É um ano de claro favoritismo no quesito interpretação. Embora o protesto tenha sido generalizado pela ausência de atores negros entre os 20 indicados - algo que não ocorria há mais de 20 anos -, Julianne Moore (Para Sempre Alice, melhor atriz), Eddie Redmayne (A Teoria de Tudo, melhor ator), Patricia Arquette e J.K. Simmons (Boyhood e Whiplash, melhores coadjuvantes) devem ganhar hoje à noite. O empecilho para Julianne chama-se Marion Cotillard (Dois Dias e Uma Noite) e o de Redmayne não é outro senão ele mesmo, que consegue ser o pior num filme arrasado pela crítica (O Destino de Júpiter, dos irmãos Wachowski).


Todo mundo é capaz de apostar que o favoritismo para melhor filme é de Boyhood - o filme de Richard Linklater, fundado sobre um conceito original (acompanha uma década na vida de seus personagens). Tudo indica que sim, mas não. Birdman, de Alejandro González-Iñárritu, sacramentado pelo Producer’s Guild, deve ganhar filme e/ou direção. 

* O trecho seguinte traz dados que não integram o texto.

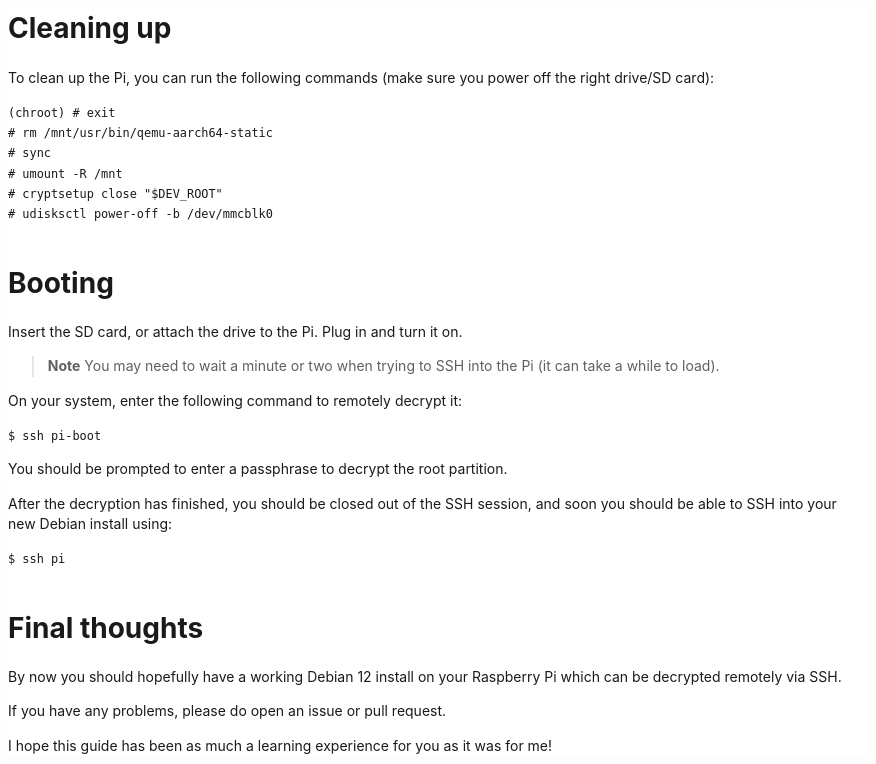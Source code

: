 # Cleaning up
To clean up the Pi, you can run the following commands
(make sure you power off the right drive/SD card):
```
(chroot) # exit
# rm /mnt/usr/bin/qemu-aarch64-static
# sync
# umount -R /mnt
# cryptsetup close "$DEV_ROOT"
# udisksctl power-off -b /dev/mmcblk0
```

# Booting
Insert the SD card, or attach the drive to the Pi.
Plug in and turn it on.

> **Note**
> You may need to wait a minute or two when trying to
> SSH into the Pi (it can take a while to load).

On your system, enter the following command to remotely decrypt it:
```
$ ssh pi-boot
```

You should be prompted to enter a passphrase to decrypt the
root partition.

After the decryption has finished, you should be closed out
of the SSH session, and soon you should be able to SSH into
your new Debian install using:
```
$ ssh pi
```

# Final thoughts
By now you should hopefully have a working Debian 12 install
on your Raspberry Pi which can be decrypted remotely via SSH.

If you have any problems, please do open
an issue or pull request.

I hope this guide has been as much a learning experience for you as
it was for me!
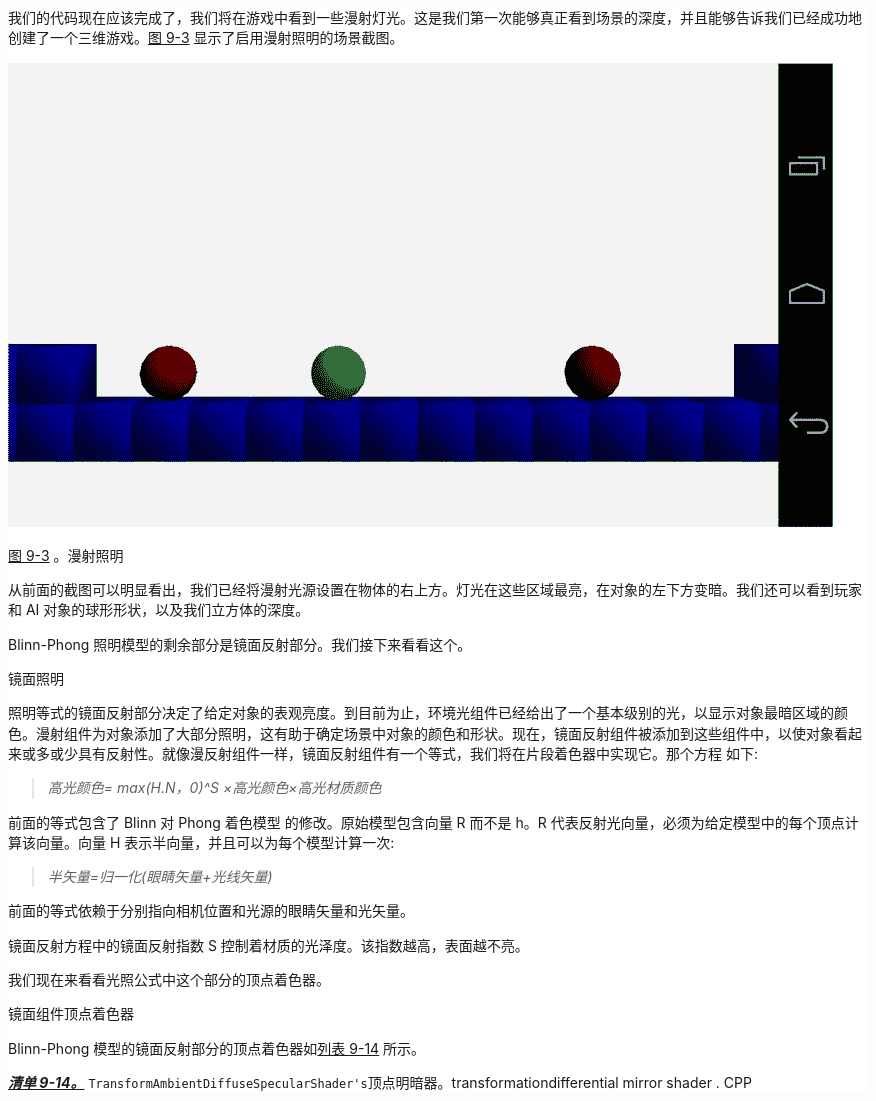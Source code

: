 我们的代码现在应该完成了，我们将在游戏中看到一些漫射灯光。这是我们第一次能够真正看到场景的深度，并且能够告诉我们已经成功地创建了一个三维游戏。[图 9-3](#Fig3) 显示了启用漫射照明的场景截图。

![9781430258308_Fig09-03.jpg](img/9781430258308_Fig09-03.jpg)

[图 9-3](#_Fig3) 。漫射照明

从前面的截图可以明显看出，我们已经将漫射光源设置在物体的右上方。灯光在这些区域最亮，在对象的左下方变暗。我们还可以看到玩家和 AI 对象的球形形状，以及我们立方体的深度。

Blinn-Phong 照明模型的剩余部分是镜面反射部分。我们接下来看看这个。

镜面照明

照明等式的镜面反射部分决定了给定对象的表观亮度。到目前为止，环境光组件已经给出了一个基本级别的光，以显示对象最暗区域的颜色。漫射组件为对象添加了大部分照明，这有助于确定场景中对象的颜色和形状。现在，镜面反射组件被添加到这些组件中，以使对象看起来或多或少具有反射性。就像漫反射组件一样，镜面反射组件有一个等式，我们将在片段着色器中实现它。那个方程 如下:

> *高光颜色= max(H.N，0)^S ×高光颜色×高光材质颜色*

前面的等式包含了 Blinn 对 Phong 着色模型 的修改。原始模型包含向量 R 而不是 h。R 代表反射光向量，必须为给定模型中的每个顶点计算该向量。向量 H 表示半向量，并且可以为每个模型计算一次:

> *半矢量=归一化(眼睛矢量+光线矢量)*

前面的等式依赖于分别指向相机位置和光源的眼睛矢量和光矢量。

镜面反射方程中的镜面反射指数 S 控制着材质的光泽度。该指数越高，表面越不亮。

我们现在来看看光照公式中这个部分的顶点着色器。

镜面组件顶点着色器

Blinn-Phong 模型的镜面反射部分的顶点着色器如[列表 9-14](#list14) 所示。

[***清单 9-14。***](#_list14) `TransformAmbientDiffuseSpecularShader's`顶点明暗器。transformationdifferential mirror shader . CPP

Os norte-americanos são loucos por representação, e o longa do mexicano tem a cara deles, o que indica que atores e técnicos, que também votam na categoria, poderão (deverão?) avalizar o filme que aborda os bastidores do teatro e do cinema. Naturalmente que, se nada disso se concretizar, sempre haverá o recurso de dizer que o Oscar é mesmo uma caixinha de surpresas.